*Work to complete:* Every word in the data below belongs in your copy, exactly as given; the pictures do not.

[[ Task input open ]]

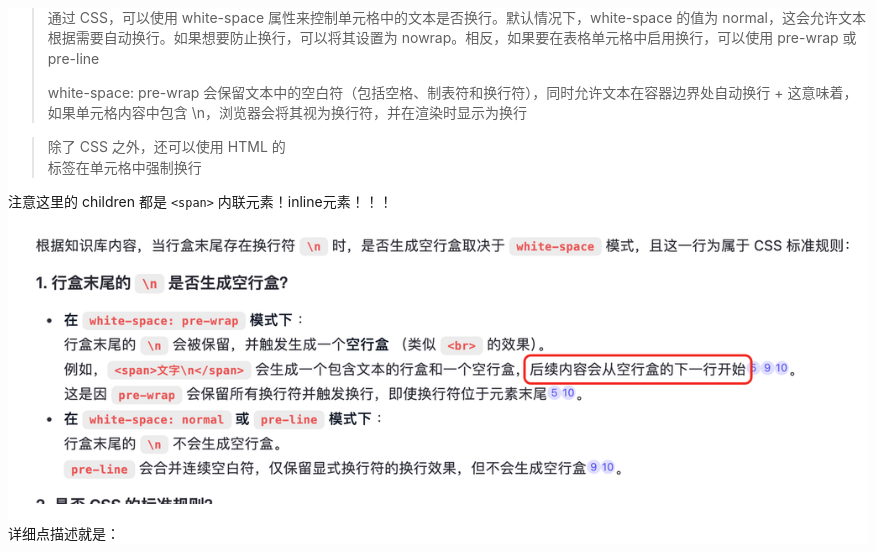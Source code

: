 > 通过 CSS，可以使用 white-space 属性来控制单元格中的文本是否换行。默认情况下，white-space 的值为 normal，这会允许文本根据需要自动换行。如果想要防止换行，可以将其设置为 nowrap。相反，如果要在表格单元格中启用换行，可以使用 pre-wrap 或 pre-line
> 
> white-space: pre-wrap 会保留文本中的空白符（包括空格、制表符和换行符），同时允许文本在容器边界处自动换行 + 这意味着，如果单元格内容中包含 \n，浏览器会将其视为换行符，并在渲染时显示为换行

> 除了 CSS 之外，还可以使用 HTML 的 <br> 标签在单元格中强制换行

注意这里的 children 都是 `<span>` 内联元素！inline元素！！！

![img_12.png](img_12.png)


详细点描述就是：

[[ Task input closed ]]

*Response to the exercise:*
Source code

: > 通过 CSS，可以使用 white-space 属性来控制单元格中的文本是否换行。默认情况下，white-space 的值为 normal，这会允许文本根据需要自动换行。如果想要防止换行，可以将其设置为 nowrap。相反，如果要在表格单元格中启用换行，可以使用 pre-wrap 或 pre-line
> 
> white-space: pre-wrap 会保留文本中的空白符（包括空格、制表符和换行符），同时允许文本在容器边界处自动换行 + 这意味着，如果单元格内容中包含 \n，浏览器会将其视为换行符，并在渲染时显示为换行

> 除了 CSS 之外，还可以使用 HTML 的 <br> 标签在单元格中强制换行

注意这里的 children 都是 `<span>` 内联元素！inline元素！！！

![img_12.png](img_12.png)


详细点描述就是：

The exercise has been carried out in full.